El libro fue escrito en el contexto de las luchas por la recuperación democrática del país. Como un aporte al debate de ideas que en esos años tensionaba a las diversas fuerzas opositoras a la dictadura, su autor expone, en el penúltimo capítulo de la obra, su concepción de la democracia. A pesar del tiempo transcurrido, estimamos que la fundamentación teórica que formula sobre este régimen político conserva una consistente vigencia.
Un primer acercamiento al concepto de democracia es histórico; o sea, es un concepto que tiene una historia con distintas fases, sin perder su fondo esencial. Cita a Valentín Letelier quien con la óptica liberal decimonónica comprendía la democracia como la extensión del sufragio y de la instrucción popular; esto era el proporcionar los instrumentos para una incorporación creciente de sectores de la ciudadanía a los asuntos públicos. Sin embargo, democracia y liberalismo no siempre estuvieron en una correspondencia virtuosa ya que, a menudo, el liberalismo opuso restricciones a la democracia cuando esta avanzaba hacia formas socioeconómicas que cuestionaban “la apropiación privada del producto social”. El liberalismo proclamó entonces las democracias “limitadas” o “protegidas”. Entre socialismo y democracia también históricamente han existido tensiones ya que en cierta tradición socialista se aceptaba la “dictadura del proletariado” como “la forma más democrática de gobierno”, doctrina que –en la lógica democrática– está viciada por su base, y en diversas partes del libro se abunda sobre ese asunto.

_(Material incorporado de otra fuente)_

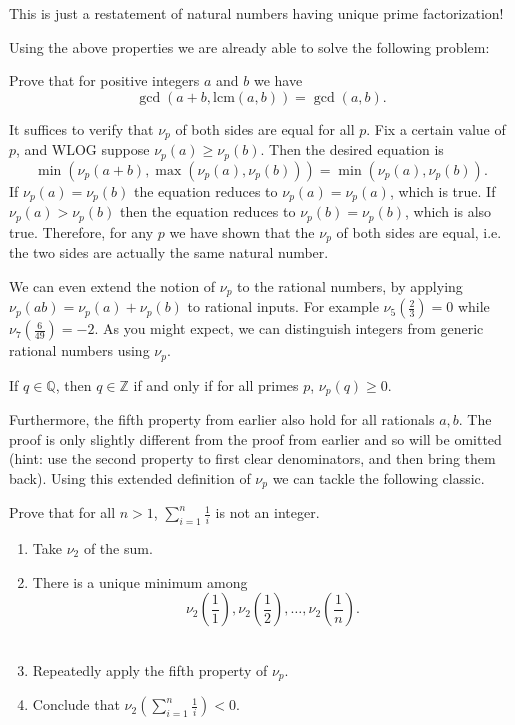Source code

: \documentclass[mast]{lucky}
\begin{document}
\begin{pro}
    This is just a restatement of natural numbers having unique prime factorization!
\end{pro}

Using the above properties we are already able to solve the following problem:

\begin{exam}
    Prove that for positive integers $a$ and $b$ we have \[\gcd(a+b,\text{lcm}(a,b))=\gcd(a,b).\]
\end{exam}

\begin{sol}
    It suffices to verify that $\nu_p$ of both sides are equal for all $p$. Fix a certain value of $p$, and WLOG suppose $\nu_p(a) \geq \nu_p(b)$. Then the desired equation is \[\min(\nu_p(a+b), \max(\nu_p(a), \nu_p(b))) = \min(\nu_p(a), \nu_p(b)).\] If $\nu_p(a) = \nu_p(b)$ the equation reduces to $\nu_p(a) = \nu_p(a)$, which is true. If $\nu_p(a) > \nu_p(b)$ then the equation reduces to $\nu_p(b)=\nu_p(b)$, which is also true. Therefore, for any $p$ we have shown that the $\nu_p$ of both sides are equal, i.e. the two sides are actually the same natural number.
\end{sol}

\bigskip
We can even extend the notion of $\nu_p$ to the rational numbers, by applying $\nu_p(ab)=\nu_p(a)+\nu_p(b)$ to rational inputs. For example $\nu_5\left( \frac23 \right)=0$ while $\nu_7\left( \frac6{49} \right)=-2$. As you might expect, we can distinguish integers from generic rational numbers using $\nu_p$.

\begin{fact}
    If $q\in\mathbb Q$, then $q\in\mathbb Z$ if and only if for all primes $p$, $\nu_p(q)\geq 0$.
\end{fact}

Furthermore, the fifth property from earlier also hold for all rationals $a,b$. The proof is only slightly different from the proof from earlier and so will be omitted (hint: use the second property to first clear denominators, and then bring them back). Using this extended definition of $\nu_p$ we can tackle the following classic.

\begin{exam}[Classic]
    Prove that for all $n>1$, $\sum_{i=1}^n\frac1i$ is not an integer.
\end{exam}

\begin{walk}
    \begin{enumerate}
        \item Take $\nu_2$ of the sum.
        \item There is a unique minimum among \[\nu_2\left( \frac11 \right),\nu_2\left( \frac12 \right),\dots,\nu_2\left( \frac1n \right).\]\
        \item Repeatedly apply the fifth property of $\nu_p$.
        \item Conclude that $\nu_2\left( \sum_{i=1}^n\frac1i \right)<0$.
    \end{enumerate}
\end{walk}
\end{document}
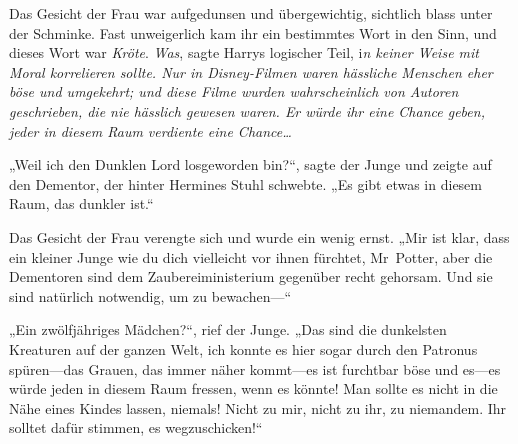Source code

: Das Gesicht der Frau war aufgedunsen und übergewichtig, sichtlich blass unter der Schminke. Fast unweigerlich kam ihr ein bestimmtes Wort in den Sinn, und dieses Wort war \emph{Kröte}.
\emph{Was}, sagte Harrys logischer Teil, i\emph{n keiner Weise mit Moral korrelieren sollte. Nur in Disney-Filmen waren hässliche Menschen eher böse und umgekehrt; und diese Filme wurden wahrscheinlich von Autoren geschrieben, die nie hässlich gewesen waren. Er würde ihr eine Chance geben, jeder in diesem Raum verdiente eine Chance…}

„Weil ich den Dunklen Lord losgeworden bin?“, sagte der Junge und zeigte auf den Dementor, der hinter Hermines Stuhl schwebte. „Es gibt etwas in diesem Raum, das dunkler ist.“

Das Gesicht der Frau verengte sich und wurde ein wenig ernst.
„Mir ist klar, dass ein kleiner Junge wie du dich vielleicht vor ihnen fürchtet, Mr~Potter, aber die Dementoren sind dem Zaubereiministerium gegenüber recht gehorsam. Und sie sind natürlich notwendig, um zu bewachen—“

„Ein zwölfjähriges Mädchen?“, rief der Junge. „Das sind die dunkelsten Kreaturen auf der ganzen Welt, ich konnte es hier sogar durch den Patronus spüren—das Grauen, das immer näher kommt—es ist furchtbar böse und es—es würde jeden in diesem Raum fressen, wenn es könnte! Man sollte es nicht in die Nähe eines Kindes lassen, niemals! Nicht zu mir, nicht zu ihr, zu niemandem. Ihr solltet dafür stimmen, es wegzuschicken!“

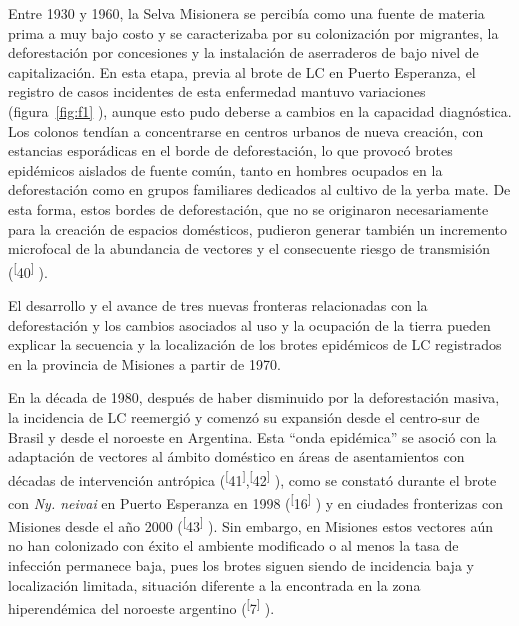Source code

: \documentclass{article}
\begin{document}
Entre 1930 y 1960, la Selva Misionera se percibía como una fuente de materia
prima a muy bajo costo y se caracterizaba por su colonización por migrantes, la
deforestación por concesiones y la instalación de aserraderos de bajo nivel de
capitalización. En esta etapa, previa al brote de LC en Puerto Esperanza, el
registro de casos incidentes de esta enfermedad mantuvo variaciones (figura~\ref{fig:f1}
), aunque esto pudo deberse a cambios en la capacidad diagnóstica. Los colonos
tendían a concentrarse en centros urbanos de nueva creación, con estancias
esporádicas en el borde de deforestación, lo que provocó brotes epidémicos
aislados de fuente común, tanto en hombres ocupados en la deforestación como en
grupos familiares dedicados al cultivo de la yerba mate. De esta forma, estos
bordes de deforestación, que no se originaron necesariamente para la creación de
espacios domésticos, pudieron generar también un incremento microfocal de la
abundancia de vectores y el consecuente riesgo de transmisión
(\textsuperscript{[}40\textsuperscript{]}
).

El desarrollo y el avance de tres nuevas fronteras relacionadas con la
deforestación y los cambios asociados al uso y la ocupación de la tierra pueden
explicar la secuencia y la localización de los brotes epidémicos de LC
registrados en la provincia de Misiones a partir de 1970.

En la década de 1980, después de haber disminuido por la deforestación masiva,
la incidencia de LC reemergió y comenzó su expansión desde el centro-sur de
Brasil y desde el noroeste en Argentina. Esta “onda epidémica” se asoció con la
adaptación de vectores al ámbito doméstico en áreas de asentamientos con décadas
de intervención antrópica (\textsuperscript{[}41\textsuperscript{]},\textsuperscript{[}42\textsuperscript{]}
), como se constató durante el brote con \textit{Ny. neivai}
en Puerto Esperanza en 1998 (\textsuperscript{[}16\textsuperscript{]}
) y en ciudades fronterizas con Misiones desde el año 2000
(\textsuperscript{[}43\textsuperscript{]}
). Sin embargo, en Misiones estos vectores aún no han colonizado con éxito el
ambiente modificado o al menos la tasa de infección permanece baja, pues los
brotes siguen siendo de incidencia baja y localización limitada, situación
diferente a la encontrada en la zona hiperendémica del noroeste argentino
(\textsuperscript{[}7\textsuperscript{]}
).
\end{document}
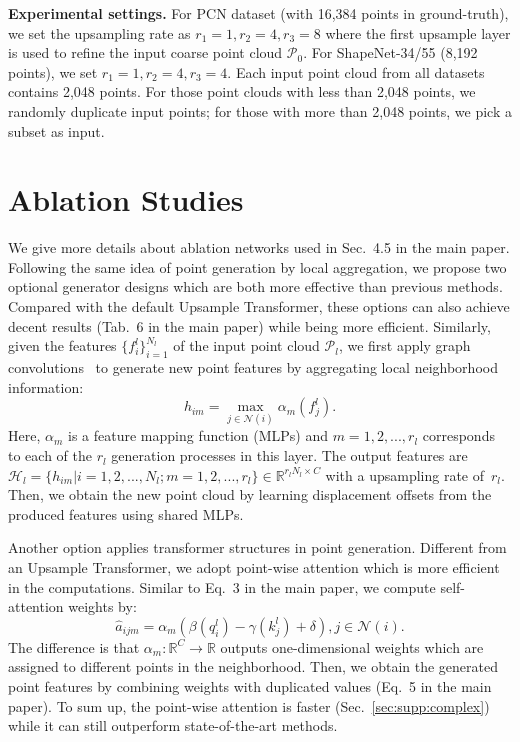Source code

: \vspace{5pt}
\noindent\textbf{Experimental settings.} For PCN dataset (with 16,384 points in ground-truth), we set the upsampling rate as $r_1=1, r_2=4, r_3=8$ where the first upsample layer is used to refine the input coarse point cloud $\mathcal{P}_0$. For ShapeNet-34/55 (8,192 points), we set $r_1=1, r_2=4, r_3=4$. Each input point cloud from all datasets contains 2,048 points. For those point clouds with less than 2,048 points, we randomly duplicate input points; for those with more than 2,048 points, we pick a subset as input. 

\section{Ablation Studies}
\label{sec:supp:ablation}
We give more details about ablation networks used in Sec.~4.5 in the main paper.
Following the same idea of point generation by local aggregation, we propose two optional generator designs which are both more effective than previous methods. Compared with the default Upsample Transformer, these options can also achieve decent results (Tab.~6 in the main paper) while being more efficient. Similarly, given the features $\{f_i^l\}_{i=1}^{N_l}$ of the input point cloud $\mathcal{P}_l$, we first apply graph convolutions~\cite{wang2019dynamic} to generate new point features by aggregating local neighborhood information:
\begin{equation}
	h_{im} = \max_{j \in \mathcal{N}(i)} \alpha_m(f_j^l).
\end{equation}
Here, $\alpha_m$ is a feature mapping function (MLPs) and $m=1,2,...,r_l$ corresponds to each of the $r_l$ generation processes in this layer. The output features are $\mathcal{H}_l = \{h_{im} | i = 1,2,...,N_l; m = 1,2,...,r_l\} \in \mathbb{R}^{r_l N_l \times C}$ with a upsampling rate of~$r_l$. Then, we obtain the new point cloud by learning displacement offsets from the produced features using shared MLPs.

Another option applies transformer structures in point generation. Different from an Upsample Transformer, we adopt point-wise attention which is more efficient in the computations. Similar to Eq.~3 in the main paper, we compute self-attention weights by:
\begin{equation}
	\hat{a}_{ijm} = \alpha_m(\beta(q_i^l) - \gamma(k_j^l) + \delta), j \in \mathcal{N}(i).
\end{equation}
The difference is that $\alpha_m: \mathbb{R}^C \rightarrow \mathbb{R}$ outputs one-dimensional weights which are assigned to different points in the neighborhood. Then, we obtain the generated point features by combining weights with duplicated values (Eq.~5 in the main paper). To sum up, the point-wise attention is faster (Sec.~\ref{sec:supp:complex}) while it can still outperform state-of-the-art methods.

Arrate recuerda que la democracia, desde los griegos, siempre fue un sistema de gobierno “identificado con la plebe, los desheredados, los miembros de los escalones más bajos de la sociedad, los de abajo”. Añade que, después de las Revolución de 1848, la burguesía francesa instauró la “democracia liberal”, no tanto para darle protagonismo a las clases subordinadas, sino porque la expansión de las fuerzas económicas del desarrollo capitalista requería una “libertad de mercado”, lo cual suponía la fijación de reglas que contuvieran los intereses regresivos de la nobleza y la oligarquía. En suma, la burguesía diseñó la “democracia liberal” a la medida de sus intereses, pero soslayando el hecho de que contenía en su seno un conflicto inmanente: “La doctrina democrática, basada en la igualdad de todos los seres humanos y aspirantes a hacer plena su libertad como personas, se convirtió en un diseño de gobierno para una sociedad no igualitaria, escindida en clases sociales” (p. 235).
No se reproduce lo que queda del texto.